* [TASK GOAL]:
Could you report every line from the entries that includes the word "Fonctionnement"?

Collected data:
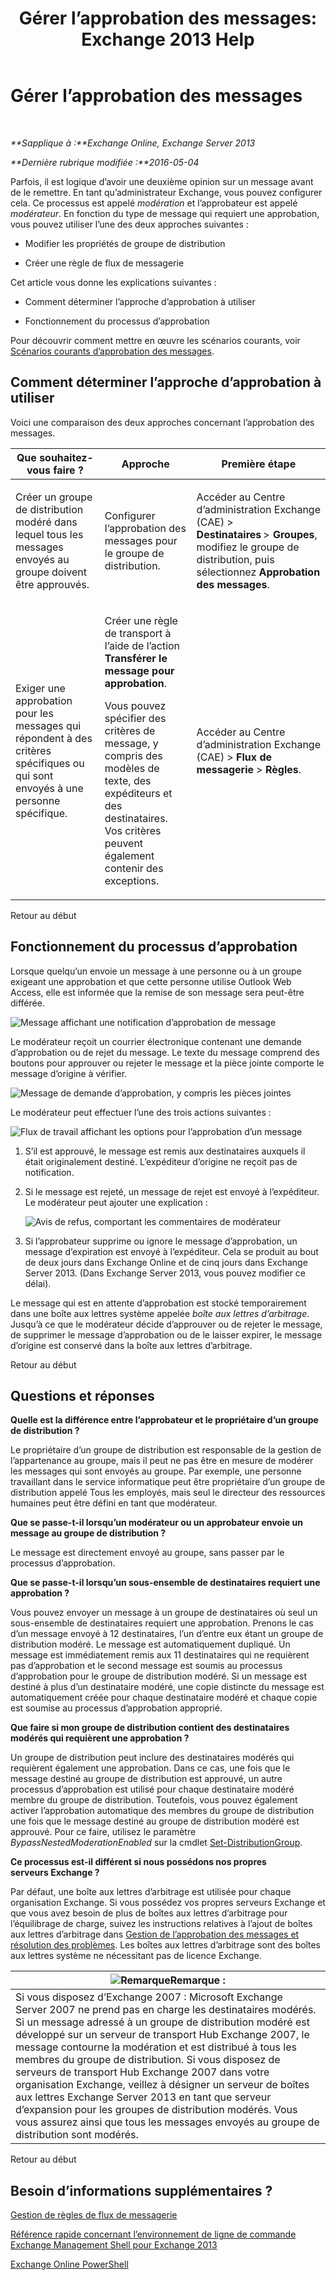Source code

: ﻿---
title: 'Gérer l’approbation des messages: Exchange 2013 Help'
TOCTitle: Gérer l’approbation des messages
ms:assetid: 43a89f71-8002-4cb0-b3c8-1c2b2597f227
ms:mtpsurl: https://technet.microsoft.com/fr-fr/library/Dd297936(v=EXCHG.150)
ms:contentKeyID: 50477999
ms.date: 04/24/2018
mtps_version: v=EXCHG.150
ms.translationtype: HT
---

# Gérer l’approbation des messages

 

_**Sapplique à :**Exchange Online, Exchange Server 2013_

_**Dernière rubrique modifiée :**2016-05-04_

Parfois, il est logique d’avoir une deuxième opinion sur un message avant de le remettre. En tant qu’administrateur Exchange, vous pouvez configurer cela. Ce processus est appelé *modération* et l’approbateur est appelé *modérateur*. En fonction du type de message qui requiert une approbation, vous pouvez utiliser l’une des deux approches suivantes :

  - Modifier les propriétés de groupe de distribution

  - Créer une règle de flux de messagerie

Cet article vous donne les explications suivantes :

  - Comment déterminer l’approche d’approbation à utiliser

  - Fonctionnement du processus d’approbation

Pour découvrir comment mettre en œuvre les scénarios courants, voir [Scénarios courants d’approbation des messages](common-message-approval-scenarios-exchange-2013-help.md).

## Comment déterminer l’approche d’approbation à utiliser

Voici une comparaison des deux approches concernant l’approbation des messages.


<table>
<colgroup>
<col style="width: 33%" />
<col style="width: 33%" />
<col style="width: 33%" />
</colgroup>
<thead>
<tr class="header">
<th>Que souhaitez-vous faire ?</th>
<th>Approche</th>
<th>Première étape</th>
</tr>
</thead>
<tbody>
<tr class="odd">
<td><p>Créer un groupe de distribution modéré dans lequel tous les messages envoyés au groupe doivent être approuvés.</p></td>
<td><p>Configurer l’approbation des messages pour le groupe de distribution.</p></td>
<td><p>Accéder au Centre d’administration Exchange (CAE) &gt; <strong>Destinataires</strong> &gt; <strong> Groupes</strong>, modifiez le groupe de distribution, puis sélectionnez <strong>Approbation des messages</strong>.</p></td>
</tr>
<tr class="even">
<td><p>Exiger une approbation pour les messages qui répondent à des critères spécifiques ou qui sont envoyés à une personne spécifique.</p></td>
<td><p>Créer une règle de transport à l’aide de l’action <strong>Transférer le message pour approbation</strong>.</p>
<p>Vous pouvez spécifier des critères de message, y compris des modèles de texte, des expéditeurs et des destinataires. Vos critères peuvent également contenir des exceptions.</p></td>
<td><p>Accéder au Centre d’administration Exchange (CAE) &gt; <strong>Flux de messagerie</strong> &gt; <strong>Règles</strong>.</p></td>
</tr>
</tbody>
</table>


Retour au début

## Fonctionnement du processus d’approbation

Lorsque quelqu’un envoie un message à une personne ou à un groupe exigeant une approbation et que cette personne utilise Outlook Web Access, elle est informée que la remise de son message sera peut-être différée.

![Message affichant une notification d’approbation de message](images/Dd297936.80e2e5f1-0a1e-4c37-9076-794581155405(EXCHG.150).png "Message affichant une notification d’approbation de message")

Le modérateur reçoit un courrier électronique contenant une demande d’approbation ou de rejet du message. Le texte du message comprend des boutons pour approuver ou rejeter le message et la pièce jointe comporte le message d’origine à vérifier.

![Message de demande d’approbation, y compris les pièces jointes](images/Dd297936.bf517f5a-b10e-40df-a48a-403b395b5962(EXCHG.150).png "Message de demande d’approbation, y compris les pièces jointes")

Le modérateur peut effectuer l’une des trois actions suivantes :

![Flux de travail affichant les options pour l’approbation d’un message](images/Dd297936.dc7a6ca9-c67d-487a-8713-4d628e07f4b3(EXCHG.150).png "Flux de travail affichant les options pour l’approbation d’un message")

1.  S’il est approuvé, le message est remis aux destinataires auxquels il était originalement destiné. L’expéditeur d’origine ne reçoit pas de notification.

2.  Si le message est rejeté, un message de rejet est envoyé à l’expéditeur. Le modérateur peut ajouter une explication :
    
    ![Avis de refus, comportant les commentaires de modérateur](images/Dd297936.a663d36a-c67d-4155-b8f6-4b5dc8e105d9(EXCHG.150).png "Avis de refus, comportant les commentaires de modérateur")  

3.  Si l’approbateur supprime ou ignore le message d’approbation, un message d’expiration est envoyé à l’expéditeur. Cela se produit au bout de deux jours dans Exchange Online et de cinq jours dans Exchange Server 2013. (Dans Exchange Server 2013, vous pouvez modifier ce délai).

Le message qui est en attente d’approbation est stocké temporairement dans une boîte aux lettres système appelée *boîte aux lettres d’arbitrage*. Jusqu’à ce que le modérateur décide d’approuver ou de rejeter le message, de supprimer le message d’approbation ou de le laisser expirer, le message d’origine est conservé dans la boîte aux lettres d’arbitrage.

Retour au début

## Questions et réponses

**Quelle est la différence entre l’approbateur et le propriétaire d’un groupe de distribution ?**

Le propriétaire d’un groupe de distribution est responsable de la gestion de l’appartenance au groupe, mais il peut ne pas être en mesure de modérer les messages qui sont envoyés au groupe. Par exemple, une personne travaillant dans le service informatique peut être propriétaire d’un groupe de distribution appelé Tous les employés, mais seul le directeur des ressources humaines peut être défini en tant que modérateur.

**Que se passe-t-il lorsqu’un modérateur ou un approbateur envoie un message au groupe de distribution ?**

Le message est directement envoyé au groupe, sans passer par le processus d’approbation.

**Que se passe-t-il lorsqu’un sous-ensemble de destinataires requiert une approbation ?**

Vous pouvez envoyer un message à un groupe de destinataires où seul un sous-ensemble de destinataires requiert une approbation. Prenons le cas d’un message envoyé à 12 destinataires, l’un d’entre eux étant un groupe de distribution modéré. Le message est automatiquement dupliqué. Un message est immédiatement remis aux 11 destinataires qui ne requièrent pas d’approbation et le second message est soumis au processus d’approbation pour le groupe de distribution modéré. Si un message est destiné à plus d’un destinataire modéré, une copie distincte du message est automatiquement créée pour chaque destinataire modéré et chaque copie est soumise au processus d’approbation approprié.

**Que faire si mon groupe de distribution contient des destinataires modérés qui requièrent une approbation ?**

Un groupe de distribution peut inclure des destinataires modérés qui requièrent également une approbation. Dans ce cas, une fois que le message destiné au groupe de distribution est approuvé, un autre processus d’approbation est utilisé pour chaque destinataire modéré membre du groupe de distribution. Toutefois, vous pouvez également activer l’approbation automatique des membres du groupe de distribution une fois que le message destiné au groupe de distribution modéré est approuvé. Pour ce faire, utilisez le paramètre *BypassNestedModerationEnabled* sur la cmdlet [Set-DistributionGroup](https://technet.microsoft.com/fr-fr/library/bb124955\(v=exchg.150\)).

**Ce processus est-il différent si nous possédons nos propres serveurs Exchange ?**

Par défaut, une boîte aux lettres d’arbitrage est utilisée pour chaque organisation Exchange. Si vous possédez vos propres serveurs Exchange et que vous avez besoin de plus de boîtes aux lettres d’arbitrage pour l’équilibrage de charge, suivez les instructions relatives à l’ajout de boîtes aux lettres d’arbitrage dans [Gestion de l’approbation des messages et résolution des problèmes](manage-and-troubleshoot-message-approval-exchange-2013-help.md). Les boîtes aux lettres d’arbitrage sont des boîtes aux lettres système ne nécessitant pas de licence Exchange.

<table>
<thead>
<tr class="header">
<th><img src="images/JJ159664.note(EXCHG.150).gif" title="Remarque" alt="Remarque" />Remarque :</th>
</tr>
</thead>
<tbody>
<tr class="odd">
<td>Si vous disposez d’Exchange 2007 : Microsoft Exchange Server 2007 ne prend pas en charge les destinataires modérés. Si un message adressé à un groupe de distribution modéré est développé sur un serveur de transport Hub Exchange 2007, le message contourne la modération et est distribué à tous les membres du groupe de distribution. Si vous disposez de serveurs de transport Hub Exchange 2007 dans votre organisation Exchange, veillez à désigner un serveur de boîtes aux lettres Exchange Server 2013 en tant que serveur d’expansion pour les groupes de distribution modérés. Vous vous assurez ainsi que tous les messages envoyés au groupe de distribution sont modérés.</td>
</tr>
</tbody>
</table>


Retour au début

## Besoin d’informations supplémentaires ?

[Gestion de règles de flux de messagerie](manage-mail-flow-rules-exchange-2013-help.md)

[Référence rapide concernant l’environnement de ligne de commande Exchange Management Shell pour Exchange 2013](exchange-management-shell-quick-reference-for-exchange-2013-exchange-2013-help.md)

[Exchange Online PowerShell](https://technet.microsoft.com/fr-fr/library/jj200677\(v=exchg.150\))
---
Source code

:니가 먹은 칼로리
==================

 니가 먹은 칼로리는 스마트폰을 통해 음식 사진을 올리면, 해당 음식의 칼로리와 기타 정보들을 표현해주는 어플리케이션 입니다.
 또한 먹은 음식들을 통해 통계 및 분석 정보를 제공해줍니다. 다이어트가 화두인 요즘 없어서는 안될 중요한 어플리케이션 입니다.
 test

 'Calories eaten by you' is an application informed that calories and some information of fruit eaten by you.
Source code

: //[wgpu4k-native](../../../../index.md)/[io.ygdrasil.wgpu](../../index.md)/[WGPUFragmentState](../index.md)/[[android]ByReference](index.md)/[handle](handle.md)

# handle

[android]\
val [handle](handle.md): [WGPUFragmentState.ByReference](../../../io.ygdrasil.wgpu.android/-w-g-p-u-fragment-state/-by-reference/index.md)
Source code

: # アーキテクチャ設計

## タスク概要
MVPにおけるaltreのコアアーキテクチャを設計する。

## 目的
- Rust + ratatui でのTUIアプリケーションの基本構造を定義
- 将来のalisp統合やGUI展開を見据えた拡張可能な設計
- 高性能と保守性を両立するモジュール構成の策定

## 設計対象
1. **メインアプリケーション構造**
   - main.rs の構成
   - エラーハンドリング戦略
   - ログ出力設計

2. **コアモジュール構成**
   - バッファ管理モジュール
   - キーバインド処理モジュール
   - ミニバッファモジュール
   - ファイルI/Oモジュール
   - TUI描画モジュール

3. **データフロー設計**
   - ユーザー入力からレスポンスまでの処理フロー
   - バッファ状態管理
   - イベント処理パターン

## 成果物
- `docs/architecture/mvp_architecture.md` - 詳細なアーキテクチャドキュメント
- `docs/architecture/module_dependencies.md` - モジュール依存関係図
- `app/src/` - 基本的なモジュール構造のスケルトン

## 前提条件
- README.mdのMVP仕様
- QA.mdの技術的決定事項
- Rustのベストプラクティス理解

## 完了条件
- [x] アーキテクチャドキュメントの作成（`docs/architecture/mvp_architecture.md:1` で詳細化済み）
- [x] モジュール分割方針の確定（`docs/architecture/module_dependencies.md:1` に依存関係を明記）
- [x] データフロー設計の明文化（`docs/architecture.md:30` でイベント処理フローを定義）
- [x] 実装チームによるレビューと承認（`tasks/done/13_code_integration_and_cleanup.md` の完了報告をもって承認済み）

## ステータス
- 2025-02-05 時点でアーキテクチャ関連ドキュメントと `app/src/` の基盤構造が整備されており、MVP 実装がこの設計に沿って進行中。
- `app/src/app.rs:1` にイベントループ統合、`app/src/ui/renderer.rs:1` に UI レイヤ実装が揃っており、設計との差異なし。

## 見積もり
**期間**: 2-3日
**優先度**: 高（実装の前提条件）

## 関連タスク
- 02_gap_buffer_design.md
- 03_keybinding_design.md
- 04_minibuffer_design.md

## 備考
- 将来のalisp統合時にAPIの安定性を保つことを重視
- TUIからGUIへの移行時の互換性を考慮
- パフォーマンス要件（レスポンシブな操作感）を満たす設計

* [WRITTEN ANSWER]:
  - Fonctionnement du processus d’approbation
## Fonctionnement du processus d’approbation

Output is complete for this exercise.